その四三五

 

 

 






 






 



































































 

すなふきん 耳かたむけて ひとりとひとり

 雨もやんで、散らかる葉っぱを片づけていたら庭にずっと棲んでいる、昔の井戸の名残のコンクリートの上に、スナフキンが座っていた。
 座っているのはもう十五年も前からだから、知っていたのに、ふいにあ、ここにスナフキンと思って。ずっと忘れていたことも忘れていて。
 宝物をみつけたみたいに、うれしくなって、しばらく緑色の帽子を被って、椅子に腰かけている姿をみていた。
 吟遊詩人で、とても自由を愛するのにどこにもいかないで、家の庭にいるんだと思ったら、おかしくなってきた。
人形なのにいのちを持っているみたいな風情で腰かけて。

 それからいくつかあるムーミン特集の雑誌を開く。フィンランド生まれのこの童話は、フィンランドの島に住む人々のおもいがあちらこちらに散りばめられている。
 テレビで見ていた時も、あのそこはかとない寂しさってなんだったんだろうと思っていたらそのこたえらしきものに、辿り着く。

<宿命的に漆黒の冬をもち、はかない夏はなにより自然とふたりきりになりたいと願う人々>が暮らしているゆえ、<他人の自由も頑固に守ろうとする>。
 そういう背景がちゃんと物語のなかに込められていたことを知った。
<ここは、かくれ場所であって、しかもあけっぴろげでした。

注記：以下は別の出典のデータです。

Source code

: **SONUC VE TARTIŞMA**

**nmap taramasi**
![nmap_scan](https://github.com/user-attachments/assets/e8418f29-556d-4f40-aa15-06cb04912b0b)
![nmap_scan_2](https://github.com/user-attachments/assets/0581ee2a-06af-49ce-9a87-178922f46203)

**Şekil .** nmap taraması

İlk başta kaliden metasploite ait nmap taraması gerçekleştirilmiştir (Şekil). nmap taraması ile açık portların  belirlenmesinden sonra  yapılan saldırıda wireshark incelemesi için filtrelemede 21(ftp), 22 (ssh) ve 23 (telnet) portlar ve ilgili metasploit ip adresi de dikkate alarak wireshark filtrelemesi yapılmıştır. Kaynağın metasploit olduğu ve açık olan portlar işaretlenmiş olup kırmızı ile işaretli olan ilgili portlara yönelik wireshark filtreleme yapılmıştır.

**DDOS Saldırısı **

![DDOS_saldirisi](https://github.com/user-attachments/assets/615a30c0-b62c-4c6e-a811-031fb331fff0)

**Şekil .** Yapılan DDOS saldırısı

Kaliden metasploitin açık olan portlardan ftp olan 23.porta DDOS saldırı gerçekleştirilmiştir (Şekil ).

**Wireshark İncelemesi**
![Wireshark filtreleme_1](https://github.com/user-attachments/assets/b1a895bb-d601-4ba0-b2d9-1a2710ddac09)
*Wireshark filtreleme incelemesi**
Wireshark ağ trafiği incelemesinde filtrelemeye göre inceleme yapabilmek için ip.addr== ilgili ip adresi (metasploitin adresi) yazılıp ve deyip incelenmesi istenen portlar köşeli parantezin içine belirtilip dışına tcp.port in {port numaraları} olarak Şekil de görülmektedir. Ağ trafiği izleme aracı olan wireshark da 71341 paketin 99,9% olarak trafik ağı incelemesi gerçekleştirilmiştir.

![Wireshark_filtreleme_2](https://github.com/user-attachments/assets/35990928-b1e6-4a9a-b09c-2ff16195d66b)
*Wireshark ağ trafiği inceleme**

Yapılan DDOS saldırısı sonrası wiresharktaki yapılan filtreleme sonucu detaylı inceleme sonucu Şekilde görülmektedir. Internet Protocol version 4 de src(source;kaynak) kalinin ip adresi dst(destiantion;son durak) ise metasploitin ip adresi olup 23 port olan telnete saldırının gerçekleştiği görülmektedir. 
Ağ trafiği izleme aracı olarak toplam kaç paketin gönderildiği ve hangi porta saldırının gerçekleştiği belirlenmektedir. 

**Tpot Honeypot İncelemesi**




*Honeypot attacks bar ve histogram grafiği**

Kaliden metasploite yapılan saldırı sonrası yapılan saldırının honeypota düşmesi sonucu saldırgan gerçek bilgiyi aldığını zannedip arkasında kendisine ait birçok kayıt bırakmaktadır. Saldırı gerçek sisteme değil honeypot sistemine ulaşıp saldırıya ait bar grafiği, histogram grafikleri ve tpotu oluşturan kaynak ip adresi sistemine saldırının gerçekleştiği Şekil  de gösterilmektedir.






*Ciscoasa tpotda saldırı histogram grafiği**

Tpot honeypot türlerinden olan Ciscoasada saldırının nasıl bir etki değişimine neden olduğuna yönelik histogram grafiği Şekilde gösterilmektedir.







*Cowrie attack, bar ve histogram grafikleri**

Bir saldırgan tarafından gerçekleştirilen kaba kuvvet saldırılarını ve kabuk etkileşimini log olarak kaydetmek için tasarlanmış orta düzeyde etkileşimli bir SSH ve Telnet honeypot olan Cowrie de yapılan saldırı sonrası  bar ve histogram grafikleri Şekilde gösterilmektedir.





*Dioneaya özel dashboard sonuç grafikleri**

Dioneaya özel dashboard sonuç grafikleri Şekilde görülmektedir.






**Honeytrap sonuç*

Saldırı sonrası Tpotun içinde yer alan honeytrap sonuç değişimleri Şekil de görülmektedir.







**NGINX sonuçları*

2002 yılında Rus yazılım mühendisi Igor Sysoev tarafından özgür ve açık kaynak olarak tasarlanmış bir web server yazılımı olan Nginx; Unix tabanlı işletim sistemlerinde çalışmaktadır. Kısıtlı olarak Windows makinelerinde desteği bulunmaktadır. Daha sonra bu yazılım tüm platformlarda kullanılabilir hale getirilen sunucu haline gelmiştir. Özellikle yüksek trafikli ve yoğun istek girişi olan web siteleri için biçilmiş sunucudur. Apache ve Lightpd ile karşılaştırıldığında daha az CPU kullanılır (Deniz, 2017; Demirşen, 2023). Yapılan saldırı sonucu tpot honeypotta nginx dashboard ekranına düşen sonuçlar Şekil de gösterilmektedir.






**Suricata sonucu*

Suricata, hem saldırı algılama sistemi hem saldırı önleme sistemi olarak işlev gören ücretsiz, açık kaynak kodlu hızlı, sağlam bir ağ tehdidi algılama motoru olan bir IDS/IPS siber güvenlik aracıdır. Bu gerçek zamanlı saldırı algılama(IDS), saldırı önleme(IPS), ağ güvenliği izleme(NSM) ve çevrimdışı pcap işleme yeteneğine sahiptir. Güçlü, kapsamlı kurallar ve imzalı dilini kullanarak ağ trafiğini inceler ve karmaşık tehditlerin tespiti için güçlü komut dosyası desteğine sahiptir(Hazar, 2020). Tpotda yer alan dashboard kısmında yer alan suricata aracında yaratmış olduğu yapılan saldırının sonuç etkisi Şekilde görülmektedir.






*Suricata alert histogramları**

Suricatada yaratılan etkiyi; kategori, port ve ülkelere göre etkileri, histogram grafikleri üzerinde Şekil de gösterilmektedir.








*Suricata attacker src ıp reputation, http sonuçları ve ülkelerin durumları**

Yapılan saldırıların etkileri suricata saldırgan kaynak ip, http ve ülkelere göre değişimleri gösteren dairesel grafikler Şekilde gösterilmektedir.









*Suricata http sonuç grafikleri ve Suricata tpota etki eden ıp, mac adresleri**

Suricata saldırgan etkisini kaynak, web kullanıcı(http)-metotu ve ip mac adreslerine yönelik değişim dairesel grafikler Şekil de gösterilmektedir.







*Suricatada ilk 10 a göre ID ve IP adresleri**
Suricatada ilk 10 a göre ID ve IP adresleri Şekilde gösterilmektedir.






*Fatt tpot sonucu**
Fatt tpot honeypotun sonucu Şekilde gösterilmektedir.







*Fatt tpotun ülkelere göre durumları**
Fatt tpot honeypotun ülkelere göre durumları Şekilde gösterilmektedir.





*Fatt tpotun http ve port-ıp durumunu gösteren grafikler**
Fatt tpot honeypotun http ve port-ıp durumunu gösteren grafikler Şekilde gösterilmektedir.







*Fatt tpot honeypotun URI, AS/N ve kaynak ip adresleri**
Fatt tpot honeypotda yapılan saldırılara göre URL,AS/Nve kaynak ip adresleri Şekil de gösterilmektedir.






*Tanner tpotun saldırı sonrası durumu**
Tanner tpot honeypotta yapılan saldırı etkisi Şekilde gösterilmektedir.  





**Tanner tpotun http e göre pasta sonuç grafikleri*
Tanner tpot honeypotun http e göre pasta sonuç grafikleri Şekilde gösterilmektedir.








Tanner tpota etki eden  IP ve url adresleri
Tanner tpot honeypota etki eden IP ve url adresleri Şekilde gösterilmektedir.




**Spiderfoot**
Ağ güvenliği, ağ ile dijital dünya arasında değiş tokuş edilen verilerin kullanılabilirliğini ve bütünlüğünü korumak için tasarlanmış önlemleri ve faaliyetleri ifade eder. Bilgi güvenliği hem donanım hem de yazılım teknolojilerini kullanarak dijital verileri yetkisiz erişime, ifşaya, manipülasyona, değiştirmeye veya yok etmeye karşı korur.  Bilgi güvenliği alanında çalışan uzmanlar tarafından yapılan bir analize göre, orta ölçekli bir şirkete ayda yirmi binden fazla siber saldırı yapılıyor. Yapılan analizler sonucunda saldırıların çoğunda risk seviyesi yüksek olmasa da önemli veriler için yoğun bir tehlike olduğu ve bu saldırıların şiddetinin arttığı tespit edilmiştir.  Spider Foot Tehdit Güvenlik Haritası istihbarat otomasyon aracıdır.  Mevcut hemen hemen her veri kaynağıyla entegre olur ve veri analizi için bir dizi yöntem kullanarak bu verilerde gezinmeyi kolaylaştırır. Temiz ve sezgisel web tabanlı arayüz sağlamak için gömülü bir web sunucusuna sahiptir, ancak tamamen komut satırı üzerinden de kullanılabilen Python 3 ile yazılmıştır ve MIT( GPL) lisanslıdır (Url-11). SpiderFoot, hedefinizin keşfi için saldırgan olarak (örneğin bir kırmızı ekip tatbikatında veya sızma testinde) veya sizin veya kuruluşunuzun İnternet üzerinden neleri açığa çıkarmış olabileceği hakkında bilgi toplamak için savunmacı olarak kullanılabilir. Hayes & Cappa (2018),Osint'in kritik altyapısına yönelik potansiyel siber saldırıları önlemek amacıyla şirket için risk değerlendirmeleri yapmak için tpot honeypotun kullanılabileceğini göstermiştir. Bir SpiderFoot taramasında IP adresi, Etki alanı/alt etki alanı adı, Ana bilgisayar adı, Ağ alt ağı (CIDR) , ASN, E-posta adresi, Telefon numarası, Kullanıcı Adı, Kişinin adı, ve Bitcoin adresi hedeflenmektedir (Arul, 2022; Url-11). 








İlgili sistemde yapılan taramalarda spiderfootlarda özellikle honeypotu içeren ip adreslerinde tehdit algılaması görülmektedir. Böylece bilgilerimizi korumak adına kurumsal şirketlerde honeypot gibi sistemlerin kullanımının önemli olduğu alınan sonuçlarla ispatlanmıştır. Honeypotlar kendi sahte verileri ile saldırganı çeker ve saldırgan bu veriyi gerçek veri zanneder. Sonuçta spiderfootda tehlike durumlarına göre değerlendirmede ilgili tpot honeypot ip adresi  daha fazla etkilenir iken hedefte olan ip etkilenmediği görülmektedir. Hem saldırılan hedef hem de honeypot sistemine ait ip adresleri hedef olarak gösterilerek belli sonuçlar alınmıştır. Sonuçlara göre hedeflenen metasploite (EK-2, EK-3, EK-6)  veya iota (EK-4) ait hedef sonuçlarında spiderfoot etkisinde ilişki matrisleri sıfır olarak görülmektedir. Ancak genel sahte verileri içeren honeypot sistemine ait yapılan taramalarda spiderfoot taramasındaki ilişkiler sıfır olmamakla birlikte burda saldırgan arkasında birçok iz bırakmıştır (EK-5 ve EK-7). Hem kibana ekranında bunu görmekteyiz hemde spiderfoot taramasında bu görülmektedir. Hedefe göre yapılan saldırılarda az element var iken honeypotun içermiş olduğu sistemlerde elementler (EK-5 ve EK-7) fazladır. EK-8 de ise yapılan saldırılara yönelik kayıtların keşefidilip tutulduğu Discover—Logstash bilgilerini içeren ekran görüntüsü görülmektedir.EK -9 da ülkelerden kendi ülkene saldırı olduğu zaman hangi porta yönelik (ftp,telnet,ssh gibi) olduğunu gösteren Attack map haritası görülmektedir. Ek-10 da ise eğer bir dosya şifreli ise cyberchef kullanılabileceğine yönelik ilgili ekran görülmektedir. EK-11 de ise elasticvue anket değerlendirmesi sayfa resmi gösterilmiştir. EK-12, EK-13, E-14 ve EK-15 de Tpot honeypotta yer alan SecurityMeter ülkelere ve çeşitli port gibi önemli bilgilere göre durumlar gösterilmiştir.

自分を見守ることができるのは、鳥だけなんです。>

 この潔いまでの風とおしのよさに惹かれてゆく。
 いつも誰かがそばにいるわけじゃないけど、それは孤独ではないし、孤高だけれどいつでもひとりにもふたりにもなれることが、すてきだと思う。
 もしかしたら、こういう世界がずっと続いていくことこそが、なによりのへいわなのかもしれないって思うそばからスナフキンがなにかとても言いたそうな顔をしながら、耳を傾けてくれていた。